Fotografie, diapositive, ritagli di giornale: carta ingiallita e pellicole consunte che trascendono la loro stessa deperibilità per farsi testimoni della Storia, privata e pubblica. Io sono ancora qui di Walter Salles si articola su questa divisione, ma soprattutto sulla sua cancellazione: nel racconto della famiglia di Rubens Paiva, ex deputato laburista e desaparecido vittima della dittatura militare del Brasile degli anni Settanta, i confini tra individuale e collettivo, tra la sfera dell’intimo e del politico, si fanno fragili, porosi.
La memoria familiare diventa il campo di forze in cui il regime totalitario si svela in tutta la sua crudele pervasività: l’irruzione della violenza di Stato nella famiglia Paiva crea vuoti incolmabili, assenze impossibili da enunciare e morti senza lutto, sospese in un non detto imposto dall’alto. Alla musica che risuonava ogni sera nelle stanze della casa di Rio si sostituisce un simulacro di vita normale in cui la verità pervade ogni tentativo di narrazione ma non riesce mai a prendere davvero corpo: i cinque figli di Rubens crescono nell’assenza del padre ma senza poterne piangere la morte, privati del diritto essenziale di onorare il proprio dolore.
Io sono ancora qui restituisce la complessità umana e politica del trauma delle famiglie dei desaparecidos costruendo un percorso di immagini che si deteriorano: dai momenti felici dei Paiva prima della detenzione e dell’uccisione di Rubens, rappresentati da fotografie e rulli di pellicola bruciati, fino alla brusca discesa negli inferi delle prigioni militari dove Eunice Paiva e la figlia Eliana vengono detenute e interrogate.
Da quel momento anche l’immagine filmica cambia profondamente: dai colori caldi dei filmati che immortalano i momenti felici della famiglia in un tempo quasi idilliaco si passa a un’immagine dominata dall’oscurità e da contrasti netti che restituiscono la dolorosa concretezza della grande ferita che segnerà il Brasile per i decenni successivi. Io sono ancora qui individua come filo conduttore di questa storia che si dipana dal 1970 fino al 2014 proprio la figura di Eunice Paiva, interpretata da una magistrale Fernanda Torres, che attraverso il suo corpo attoriale racconta la lotta di una donna determinata a riportare a galla la verità, a raccoglierne gli stralci e difenderli dalla minaccia del silenzio e dell’oblio.
L’interpretazione di Torres è profondamente corporea: la sua Eunice scava nel muro della prigione fino a farsi sanguinare le unghie e si strofina con foga la pelle per cancellare i segni fisici lasciati dalla tirannia.

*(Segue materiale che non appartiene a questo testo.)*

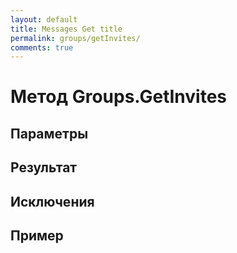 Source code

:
 ```yaml
---
layout: default
title: Messages Get title
permalink: groups/getInvites/
comments: true
---
```


# Метод Groups.GetInvites

## Параметры

## Результат

## Исключения

## Пример
```csharp

```
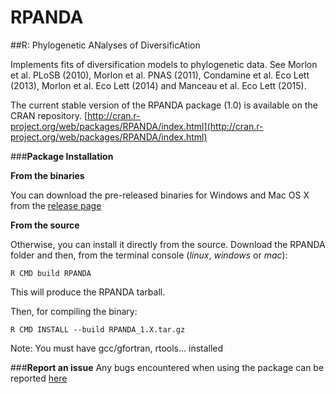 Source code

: # RPANDA
##R: Phylogenetic ANalyses of DiversificAtion

Implements fits of diversification models to phylogenetic data. See Morlon et al. PLoSB (2010), Morlon et al. PNAS (2011), Condamine et al. Eco Lett (2013), Morlon et al. Eco Lett (2014) and Manceau et al. Eco Lett (2015).

The current stable version of the RPANDA package (1.0) is available on the CRAN repository.
[http://cran.r-project.org/web/packages/RPANDA/index.html](http://cran.r-project.org/web/packages/RPANDA/index.html)

###**Package Installation**

**From the binaries**

You can download the pre-released binaries for Windows and Mac OS X from the [release page](https://github.com/hmorlon/PANDA/releases)

**From the source**

Otherwise, you can install it directly from the source. Download the RPANDA folder and then, from the terminal console (*linux*, *windows* or *mac*):
```
R CMD build RPANDA
```
This will produce the RPANDA tarball.

Then, for compiling the binary:
```
R CMD INSTALL --build RPANDA_1.X.tar.gz
```

Note: You must have gcc/gfortran, rtools... installed


###**Report an issue**
Any bugs encountered when using the package can be reported [here](https://github.com/hmorlon/PANDA/issues)
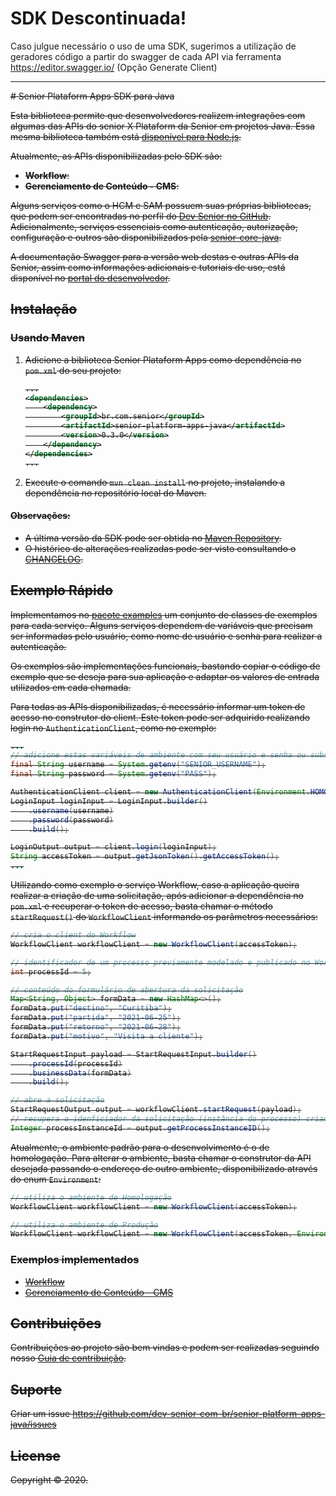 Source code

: # SDK Descontinuada!

Caso julgue necessário o uso de uma SDK, sugerimos a utilização de geradores código a partir do swagger de cada API via ferramenta https://editor.swagger.io/ (Opção Generate Client)

<hr />
<strike>
# Senior Plataform Apps SDK para Java

Esta biblioteca permite que desenvolvedores realizem integrações com algumas das APIs do senior X Plataform da Senior em projetos Java. Essa mesma biblioteca também está [disponível para Node.js](https://github.com/dev-senior-com-br/senior-platform-apps-node).

Atualmente, as APIs disponibilizadas pelo SDK são:
- **Workflow**: 
- **Gerenciamento de Conteúdo - CMS**: 

Alguns serviços como o HCM e SAM possuem suas próprias bibliotecas, que podem ser encontradas no perfil do [Dev Senior no GitHub](https://github.com/dev-senior-com-br). Adicionalmente, serviços essenciais como autenticação,  autorização, configuração e outros são disponibilizados pela [senior-core-java](https://github.com/dev-senior-com-br/senior-core-java).

A documentação Swagger para a versão web destas e outras APIs da Senior, assim como informações adicionais e tutoriais de uso, está disponível no [portal do desenvolvedor](https://dev.senior.com.br).

## Instalação

### Usando Maven
1. Adicione a biblioteca Senior Plataform Apps como dependência no `pom.xml` do seu projeto:
    ```xml
    ...
    <dependencies>
        <dependency>
            <groupId>br.com.senior</groupId>
            <artifactId>senior-platform-apps-java</artifactId>
            <version>0.3.0</version>
        </dependency>
    </dependencies>
    ...
    ```
2. Execute o comando `mvn clean install` no projeto, instalando a dependência no repositório local do Maven.

#### Observações:
- A última versão da SDK pode ser obtida no [Maven Repository](https://mvnrepository.com/artifact/br.com.senior/senior-platform-apps-java).
-  O histórico de alterações realizadas pode ser visto consultando o [CHANGELOG](./CHANGELOG.md). 

## Exemplo Rápido

Implementamos no [pacote examples](./examples/src/main/java/br/com/senior/plataform) um conjunto de classes de exemplos para cada serviço. Alguns serviços dependem de variáveis que precisam ser informadas pelo usuário, como nome de usuário e senha para realizar a autenticação.

Os exemplos são implementações funcionais, bastando copiar o código de exemplo que se deseja para sua aplicação e adaptar os valores de entrada utilizados em cada chamada.

Para todas as APIs disponibilizadas, é necessário informar um token de acesso no construtor do client. Este token pode ser adquirido realizando login no `AuthenticationClient`, como no exemplo:
```java
...
// adicione estas variáveis de ambiente com seu usuário e senha ou substitua seus valores aqui
final String username = System.getenv("SENIOR_USERNAME");
final String password = System.getenv("PASS");

AuthenticationClient client = new AuthenticationClient(Environment.HOMOLOG);
LoginInput loginInput = LoginInput.builder()
    .username(username)
    .password(password)
    .build();

LoginOutput output = client.login(loginInput);
String accessToken = output.getJsonToken().getAccessToken();
...
``` 

Utilizando como exemplo o serviço Workflow, caso a aplicação queira realizar a criação de uma solicitação, após adicionar a dependência no `pom.xml` e recuperar o token de acesso, basta chamar o método `startRequest()` do `WorkflowClient` informando os parâmetros necessários:

```java
// cria o client do Workflow
WorkflowClient workflowClient = new WorkflowClient(accessToken);

// identificador de um processo previamente modelado e publicado no Workflow
int processId = 5;

// conteúdo do formulário de abertura da solicitação
Map<String, Object> formData = new HashMap<>();
formData.put("destino", "Curitiba");
formData.put("partida", "2021-06-25");
formData.put("retorno", "2021-06-28");
formData.put("motivo", "Visita a cliente");

StartRequestInput payload = StartRequestInput.builder()
    .processId(processId)
    .businessData(formData)
    .build();

// abre a solicitação
StartRequestOutput output = workflowClient.startRequest(payload);
// recupera o idenficiador da solicitação (instância do processo) criada
Integer processInstanceId = output.getProcessInstanceID();
```

Atualmente, o ambiente padrão para o desenvolvimento é o de homologação.
Para alterar o ambiente, basta chamar o construtor da API desejada passando o endereço de outro ambiente, disponibilizado através do enum `Environment`:

```java
// utiliza o ambiente de Homologação
WorkflowClient workflowClient = new WorkflowClient(accessToken);

// utiliza o ambiente de Produção
WorkflowClient workflowClient = new WorkflowClient(accessToken, Environment.PROD);
```

### Exemplos implementados

- [Workflow](examples/src/main/java/br/com/senior/plataform/workflow/WorkflowClientExample.java)
- [Gerenciamento de Conteúdo - CMS](examples/src/main/java/br/com/senior/plataform/cms/CmsClientExample.java)

## Contribuições

Contribuições ao projeto são bem vindas e podem ser realizadas seguindo nosso [Guia de contribuição](https://dev.senior.com.br/guia-de-contribuicao/).

## Suporte

Criar um issue https://github.com/dev-senior-com-br/senior-platform-apps-java/issues

## License

Copyright © 2020.
</strike>
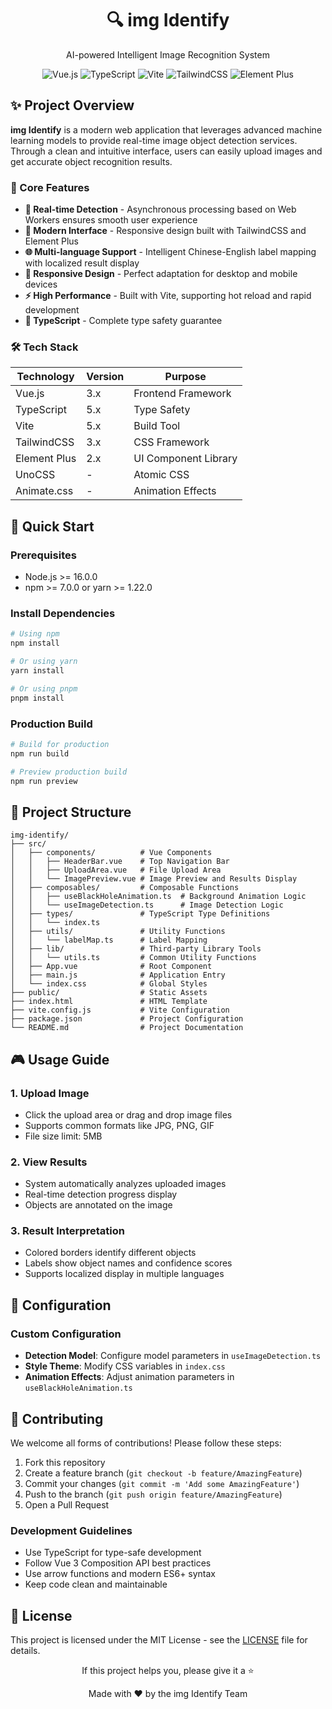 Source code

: <div align="center">
  <h1>🔍 img Identify</h1>
  <p>AI-powered Intelligent Image Recognition System</p>

<img src="https://img.shields.io/badge/Vue.js-3.x-4FC08D?style=for-the-badge&logo=vue.js&logoColor=white" alt="Vue.js">
  <img src="https://img.shields.io/badge/TypeScript-5.x-3178C6?style=for-the-badge&logo=typescript&logoColor=white" alt="TypeScript">
  <img src="https://img.shields.io/badge/Vite-5.x-646CFF?style=for-the-badge&logo=vite&logoColor=white" alt="Vite">
  <img src="https://img.shields.io/badge/TailwindCSS-3.x-06B6D4?style=for-the-badge&logo=tailwindcss&logoColor=white" alt="TailwindCSS">
  <img src="https://img.shields.io/badge/Element_Plus-2.x-409EFF?style=for-the-badge&logo=element&logoColor=white" alt="Element Plus">
</div>

## ✨ Project Overview

**img Identify** is a modern web application that leverages advanced machine learning models to provide real-time image object detection services. Through a clean and intuitive interface, users can easily upload images and get accurate object recognition results.

### 🎯 Core Features

- **🚀 Real-time Detection** - Asynchronous processing based on Web Workers ensures smooth user experience
- **🎨 Modern Interface** - Responsive design built with TailwindCSS and Element Plus
- **🌐 Multi-language Support** - Intelligent Chinese-English label mapping with localized result display
- **📱 Responsive Design** - Perfect adaptation for desktop and mobile devices
- **⚡ High Performance** - Built with Vite, supporting hot reload and rapid development
- **🔧 TypeScript** - Complete type safety guarantee

### 🛠️ Tech Stack

| Technology   | Version | Purpose           |
| ------------ | ------- | ----------------- |
| Vue.js       | 3.x     | Frontend Framework|
| TypeScript   | 5.x     | Type Safety       |
| Vite         | 5.x     | Build Tool        |
| TailwindCSS  | 3.x     | CSS Framework     |
| Element Plus | 2.x     | UI Component Library|
| UnoCSS       | -       | Atomic CSS        |
| Animate.css  | -       | Animation Effects |

## 🚀 Quick Start

### Prerequisites

- Node.js >= 16.0.0
- npm >= 7.0.0 or yarn >= 1.22.0

### Install Dependencies

```bash
# Using npm
npm install

# Or using yarn
yarn install

# Or using pnpm
pnpm install
```

### Production Build

```bash
# Build for production
npm run build

# Preview production build
npm run preview
```

## 📁 Project Structure

```
img-identify/
├── src/
│   ├── components/          # Vue Components
│   │   ├── HeaderBar.vue    # Top Navigation Bar
│   │   ├── UploadArea.vue   # File Upload Area
│   │   └── ImagePreview.vue # Image Preview and Results Display
│   ├── composables/         # Composable Functions
│   │   ├── useBlackHoleAnimation.ts  # Background Animation Logic
│   │   └── useImageDetection.ts      # Image Detection Logic
│   ├── types/               # TypeScript Type Definitions
│   │   └── index.ts
│   ├── utils/               # Utility Functions
│   │   └── labelMap.ts      # Label Mapping
│   ├── lib/                 # Third-party Library Tools
│   │   └── utils.ts         # Common Utility Functions
│   ├── App.vue              # Root Component
│   ├── main.js              # Application Entry
│   └── index.css            # Global Styles
├── public/                  # Static Assets
├── index.html               # HTML Template
├── vite.config.js           # Vite Configuration
├── package.json             # Project Configuration
└── README.md                # Project Documentation
```

## 🎮 Usage Guide

### 1. Upload Image

- Click the upload area or drag and drop image files
- Supports common formats like JPG, PNG, GIF
- File size limit: 5MB

### 2. View Results

- System automatically analyzes uploaded images
- Real-time detection progress display
- Objects are annotated on the image

### 3. Result Interpretation

- Colored borders identify different objects
- Labels show object names and confidence scores
- Supports localized display in multiple languages

## 🔧 Configuration

### Custom Configuration

- **Detection Model**: Configure model parameters in `useImageDetection.ts`
- **Style Theme**: Modify CSS variables in `index.css`
- **Animation Effects**: Adjust animation parameters in `useBlackHoleAnimation.ts`

## 🤝 Contributing

We welcome all forms of contributions! Please follow these steps:

1. Fork this repository
2. Create a feature branch (`git checkout -b feature/AmazingFeature`)
3. Commit your changes (`git commit -m 'Add some AmazingFeature'`)
4. Push to the branch (`git push origin feature/AmazingFeature`)
5. Open a Pull Request

### Development Guidelines

- Use TypeScript for type-safe development
- Follow Vue 3 Composition API best practices
- Use arrow functions and modern ES6+ syntax
- Keep code clean and maintainable

## 📄 License

This project is licensed under the MIT License - see the [LICENSE](LICENSE) file for details.

<div align="center">
  <p>If this project helps you, please give it a ⭐️</p>
  <p>Made with ❤️ by the img Identify Team</p>
</div>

L’assenza di Rubens assume consistenza attraverso la presenza fisica di Eunice che si ritrova a raccogliere i pezzi, a ricomporre il dolore e a lottare per poterlo raccontare ai figli e al mondo. Attraverso la vicenda di Rubens Paiva e della lotta di Eunice Io sono ancora qui riporta al centro la valenza politica del lutto: il lutto è la narrazione della morte e la salvezza di una vita dall’oblio, e quella stessa narrazione contiene in sé il riconoscimento di un’esistenza e l’elaborazione dell’assenza.
Chi decide quali sono i morti che meritano di essere ricordati? Che cosa succede quando chi è al potere decide a chi accordare il diritto al lutto e a chi negarlo? Nella storia del Brasile riportata da Io sono ancora qui si trovano alcune possibili risposte, ma senza dimenticare il fatto che molti di questi quesiti siano ancora aperti, e in quanto tali ancora dolorosamente vivi e intrecciati al tempo presente: come ci ricorda sul finale, al sofferto riconoscimento di queste morti non è seguita nessuna condanna. Morti senza lutto e senza colpevoli.